Monday, February 18, 2008

Contact Centres, Process and Six Sigma

Last week was a very busy week and one where for the first time since the blog started that I've been so busy on customer sites I haven't had a chance to blog. It's hard to do this subject justice in one post but a big area I'm thinking about at the moment is business process in the contact centre and how it relates to IT. Part of this is that any SOA thinking about contact centre design (and I'm doing a lot at the moment) requires a good view of processes. This is more than just CRM it is the whole process of each customer interaction from the organisations viewpoint.

I find that many call centres do not have a good or accessible view of their processes. By this, I mean that processes exist as MS Word documents, or hard copy flow diagrams but version control, management and maintenance of these processes is very difficult. If you were to try to assess the impact of changing processes, then one (large) MS Word document is very difficult to relate to another. This is especially true when trying to understand how these business processes may impact one another.

It's in this context that I was asked what I thought of John Seddon (of Vanguard Consulting). Their big idea is that you can adopt Toyota's ideas about manufacturing for service organisations. I'm inherently dubious about this. As a Judo player I have acquired a little knowledge of Japanese culture and how subtle concepts can be. I'm very dubious that a concept as subtle and cultural as kaizen can be applied quickly to resolve service issues. It's not just that kaizen is about processes changes (though it is), but it is also cultural, management and risk changes - things organisations find very hard to do. That said, I'm not as dubious that kaizen could not be applied in some form, it's certainly a more useful idea than that of 'black belt' in six sigma.

John Seddon does have some interesting things to say about approaching customer service from a systems point of view. I do agree with him that six sigma is not a very meaningful methodology for customer service and that viewing the process and outcome as inherently connected to each other is very sensible. Similarly a highly iterative approach to change is the way I have tended to approach projects (especially around SOA) as way of driving incremental evolution. Still, being highly iterative and get workforce buy-in does not equal kaizen (or anything close to it) and could in fact just be a RAD type of development model.

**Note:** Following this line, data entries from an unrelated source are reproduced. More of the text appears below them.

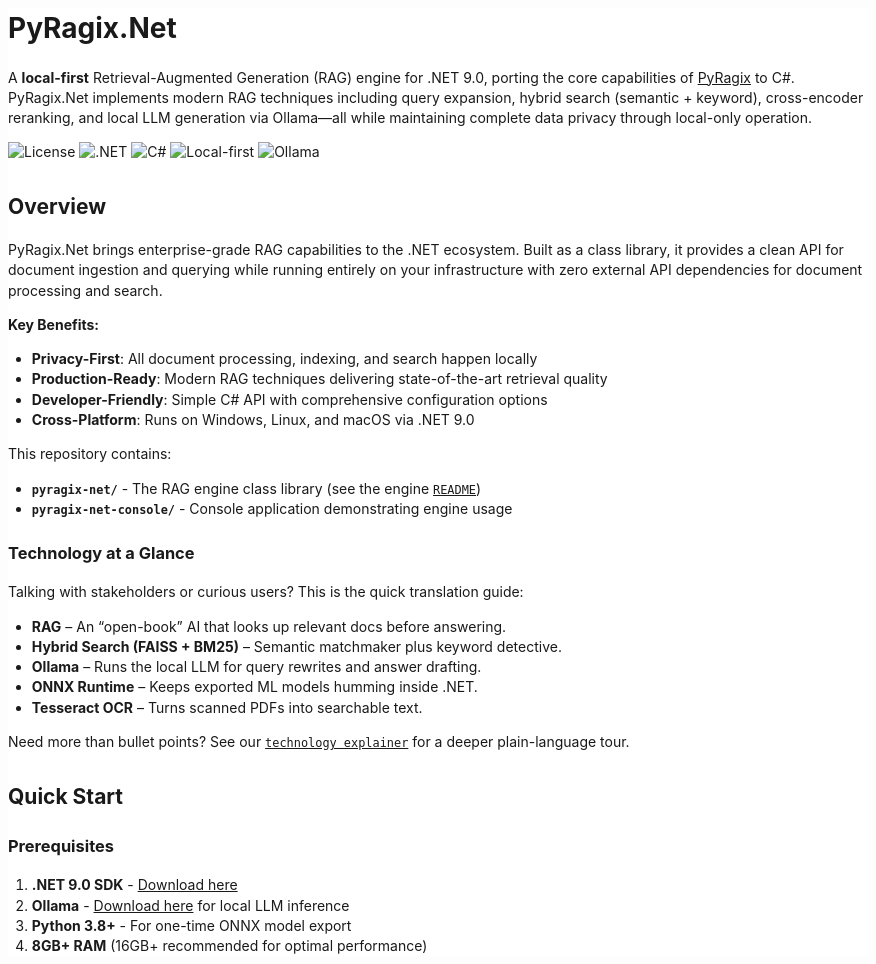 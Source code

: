 # PyRagix.Net

A **local-first** Retrieval-Augmented Generation (RAG) engine for .NET 9.0, porting the core capabilities of [PyRagix](https://github.com/psarno/pyragix) to C#. PyRagix.Net implements modern RAG techniques including query expansion, hybrid search (semantic + keyword), cross-encoder reranking, and local LLM generation via Ollama—all while maintaining complete data privacy through local-only operation.

![License](https://img.shields.io/badge/license-MIT-green.svg)
![.NET](https://img.shields.io/badge/.NET-9.0-blue.svg)
![C#](https://img.shields.io/badge/C%23-12.0-purple.svg)
![Local-first](https://img.shields.io/badge/local--first-RAG-brightgreen)
![Ollama](https://img.shields.io/badge/Ollama-ready-blue)

## Overview

PyRagix.Net brings enterprise-grade RAG capabilities to the .NET ecosystem. Built as a class library, it provides a clean API for document ingestion and querying while running entirely on your infrastructure with zero external API dependencies for document processing and search.

**Key Benefits:**
- **Privacy-First**: All document processing, indexing, and search happen locally
- **Production-Ready**: Modern RAG techniques delivering state-of-the-art retrieval quality
- **Developer-Friendly**: Simple C# API with comprehensive configuration options
- **Cross-Platform**: Runs on Windows, Linux, and macOS via .NET 9.0

This repository contains:
- **`pyragix-net/`** - The RAG engine class library (see the engine [`README`](pyragix-net/README.md))
- **`pyragix-net-console/`** - Console application demonstrating engine usage

### Technology at a Glance
Talking with stakeholders or curious users? This is the quick translation guide:
- **RAG** – An “open-book” AI that looks up relevant docs before answering.
- **Hybrid Search (FAISS + BM25)** – Semantic matchmaker plus keyword detective.
- **Ollama** – Runs the local LLM for query rewrites and answer drafting.
- **ONNX Runtime** – Keeps exported ML models humming inside .NET.
- **Tesseract OCR** – Turns scanned PDFs into searchable text.

Need more than bullet points? See our [`technology explainer`](docs/technology-explainer.md) for a deeper plain-language tour.

## Quick Start

### Prerequisites

1. **.NET 9.0 SDK** - [Download here](https://dotnet.microsoft.com/download/dotnet/9.0)
2. **Ollama** - [Download here](https://ollama.com) for local LLM inference
3. **Python 3.8+** - For one-time ONNX model export
4. **8GB+ RAM** (16GB+ recommended for optimal performance)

I do feel though that much of this debate is missing the point. In many call centres, it's not that the processes are broken, but their complexity and lack of visibility makes them very difficult to mange. This perhaps is also why SOA has lagged in the contact centre, without clear processes, organising units of functionality if very difficult. My thoughts are that whether a systems approach or something else is used for customer service , clear, well managed processes are probably the pre-requisite for success.